__WHAT IS EXPECTED__. When "readme" occurs in a line of the material, copy that line.

• • • • • • •

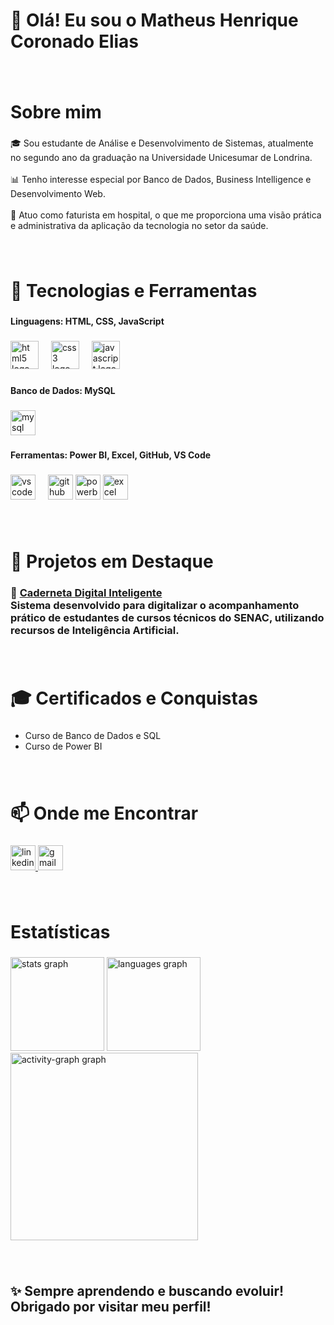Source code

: <h1 align="left">👋 Olá! Eu sou o Matheus Henrique Coronado Elias</h1>

###

<br clear="both">

<h1 align="left">Sobre mim</h1>

###

<p align="left">🎓 Sou estudante de Análise e Desenvolvimento de Sistemas, atualmente no segundo ano da graduação na Universidade Unicesumar de Londrina.<br><br>📊 Tenho interesse especial por Banco de Dados, Business Intelligence e Desenvolvimento Web.<br><br>🏥 Atuo como faturista em hospital, o que me proporciona uma visão prática e administrativa da aplicação da tecnologia no setor da saúde.</p>

###

<br clear="both">

<h1 align="left">🚀 Tecnologias e Ferramentas</h1>

###


<h4 align="left">Linguagens: HTML, CSS, JavaScript</h4>

###

<div align="left">
  <img src="https://img.shields.io/badge/HTML5-E34F26?logo=html5&logoColor=white&style=for-the-badge" height="45" alt="html5 logo"  />
  <img width="12" />
  <img src="https://img.shields.io/badge/CSS3-1572B6?logo=css3&logoColor=white&style=for-the-badge" height="45" alt="css3 logo"  />
  <img width="12" />
  <img src="https://img.shields.io/badge/JavaScript-F7DF1E?logo=javascript&logoColor=black&style=for-the-badge" height="45" alt="javascript logo"  />
</div>

###

<h4 align="left">Banco de Dados: MySQL</h4>

###

<div align="left">
  <img src="https://img.shields.io/badge/MySQL-4479A1?logo=mysql&logoColor=white&style=for-the-badge" height="40" alt="mysql logo"  />
</div>

###

<h4 align="left">Ferramentas: Power BI, Excel, GitHub, VS Code</h4>

###

<div align="left">
  <img src="https://img.shields.io/badge/Visual Studio Code-007ACC?logo=visualstudiocode&logoColor=white&style=for-the-badge" height="40" alt="vscode logo"  />
  <img width="12" />
  <img src="https://img.shields.io/badge/GitHub-181717?logo=github&logoColor=white&style=for-the-badge" height="40" alt="github logo"  />
  <img src="https://img.shields.io/badge/Power%20BI-F2C811?logo=powerbi&logoColor=white&style=for-the-badge" height="40" alt="powerbi logo" />
  <img src="https://img.shields.io/badge/Microsoft%20Excel-217346?logo=microsoft-excel&logoColor=white&style=for-the-badge" height="40" alt="excel logo" />
</div>

###

<br clear="both">

<h1 align="left">📁 Projetos em Destaque</h1>

###

<h3 align="left">
  🧠 <a href="https://github.com/matheuscoronado/caderneta-digital" target="_blank">Caderneta Digital Inteligente</a><br>
  Sistema desenvolvido para digitalizar o acompanhamento prático de estudantes de cursos técnicos do SENAC, utilizando recursos de Inteligência Artificial.
</h3>

###

<br clear="both">

<h1 align="left">🎓 Certificados e Conquistas</h1>

###

<ul>
  <li>Curso de Banco de Dados e SQL</li>
  <li>Curso de Power BI</li>
</ul>


###

<br clear="both">

<h1 align="left">📫 Onde me Encontrar</h1>

###

<div align="left">
  <a href="https://www.linkedin.com/in/matheus-coronado/" target="_blank">
    <img src="https://img.shields.io/static/v1?message=LinkedIn&logo=linkedin&label=&color=0077B5&logoColor=white&labelColor=&style=for-the-badge" height="40" alt="linkedin logo"  />
  </a>
  <a href="mailto:matheuscoronado48@gmail.com" target="_blank">
    <img src="https://img.shields.io/static/v1?message=Gmail&logo=gmail&label=&color=D14836&logoColor=white&labelColor=&style=for-the-badge" height="40" alt="gmail logo"  />
  </a>
</div>

###

<br clear="both">

<h1 align="left">Estatísticas</h1>

###

<div align="left">
  <img src="https://github-readme-stats.vercel.app/api?username=matheuscoronado&hide_title=false&hide_rank=false&show_icons=true&include_all_commits=false&count_private=true&disable_animations=false&theme=chartreuse-dark&locale=pt-br&hide_border=true&order=1" height="150" alt="stats graph"  />
  <img src="https://github-readme-stats.vercel.app/api/top-langs?username=matheuscoronado&locale=pt-br&hide_title=false&layout=compact&card_width=320&langs_count=5&theme=chartreuse-dark&hide_border=true&order=2" height="150" alt="languages graph"  />
  <img src="https://github-readme-activity-graph.vercel.app/graph?username=matheuscoronado&radius=16&theme=chartreuse-dark&area=false&order=5&hide_border=true&hide_title=false" height="300" alt="activity-graph graph"  />
</div>

###

<br clear="both">

<h2 align="left">✨ Sempre aprendendo e buscando evoluir! Obrigado por visitar meu perfil!</h2>

###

• • • • • • •

__TASK RESPONSE__.
  <img src="https://github-readme-stats.vercel.app/api?username=matheuscoronado&hide_title=false&hide_rank=false&show_icons=true&include_all_commits=false&count_private=true&disable_animations=false&theme=chartreuse-dark&locale=pt-br&hide_border=true&order=1" height="150" alt="stats graph"  />
  <img src="https://github-readme-stats.vercel.app/api/top-langs?username=matheuscoronado&locale=pt-br&hide_title=false&layout=compact&card_width=320&langs_count=5&theme=chartreuse-dark&hide_border=true&order=2" height="150" alt="languages graph"  />
  <img src="https://github-readme-activity-graph.vercel.app/graph?username=matheuscoronado&radius=16&theme=chartreuse-dark&area=false&order=5&hide_border=true&hide_title=false" height="300" alt="activity-graph graph"  />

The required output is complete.